##### Task material #####

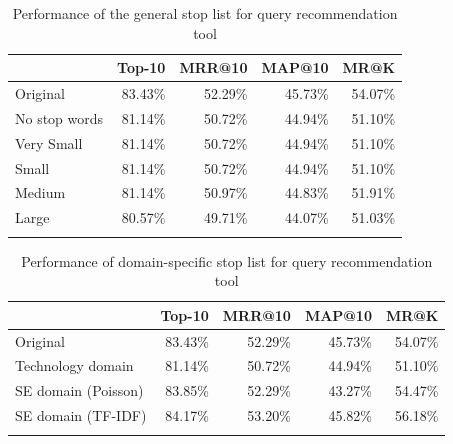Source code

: \documentclass[conference]{IEEEtran}
\begin{document}
\begin{sloppy}
\begin{table}[]
\centering
\caption{Performance of the general stop list for query recommendation tool}
\begin{tabular}{lrrrr}
\toprule
             & Top-10  & MRR@10  & MAP@10  & MR@K    \\
\midrule
Original     & 83.43\% & 52.29\% & 45.73\% & 54.07\% \\
No stop words& \cellcolor{orange}81.14\% & \cellcolor{orange}50.72\% & \cellcolor{orange}44.94\% & \cellcolor{orange}51.10\% \\
Very Small   & \cellcolor{orange}81.14\% & \cellcolor{orange}50.72\% & \cellcolor{orange}44.94\% & \cellcolor{orange}51.10\% \\
Small        & \cellcolor{orange}81.14\% & \cellcolor{orange}50.72\% & \cellcolor{orange}44.94\% & \cellcolor{orange}51.10\% \\
Medium       & \cellcolor{orange}81.14\% & \cellcolor{orange}50.97\% & \cellcolor{orange}44.83\% & \cellcolor{orange}51.91\% \\
Large        & \cellcolor{orange}80.57\% & \cellcolor{orange}49.71\% & \cellcolor{orange}44.07\% & \cellcolor{orange}51.03\% \\
\bottomrule
\label{table:six}
\end{tabular}
\end{table}

\begin{table}[]
\centering
\caption{Performance of domain-specific stop list for query recommendation tool}
\begin{tabular}{lrrrr}
\toprule
                      & Top-10  & MRR@10  & MAP@10  & MR@K    \\
\midrule
Original              & 83.43\% & 52.29\% & 45.73\% & 54.07\% \\
Technology domain     & \cellcolor{orange}81.14\% & \cellcolor{orange}50.72\% & \cellcolor{orange}44.94\% & \cellcolor{orange}51.10\% \\
SE domain  (Poisson) & \cellcolor{green}83.85\% & 52.29\% & \cellcolor{orange}43.27\% & \cellcolor{green}54.47\% \\
SE domain (TF-IDF)    & \cellcolor{green}84.17\% & \cellcolor{green}53.20\% & \cellcolor{green}45.82\% & \cellcolor{green}56.18\% \\
\bottomrule
\label{table:seven}
\end{tabular}
\end{table}


\end{sloppy}
\end{document}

#####

__What the task requires__. Whenever the word "recommendation" appears in a line above, copy that line.

__Solution for this problem__.
\caption{Performance of the general stop list for query recommendation tool}
\caption{Performance of domain-specific stop list for query recommendation tool}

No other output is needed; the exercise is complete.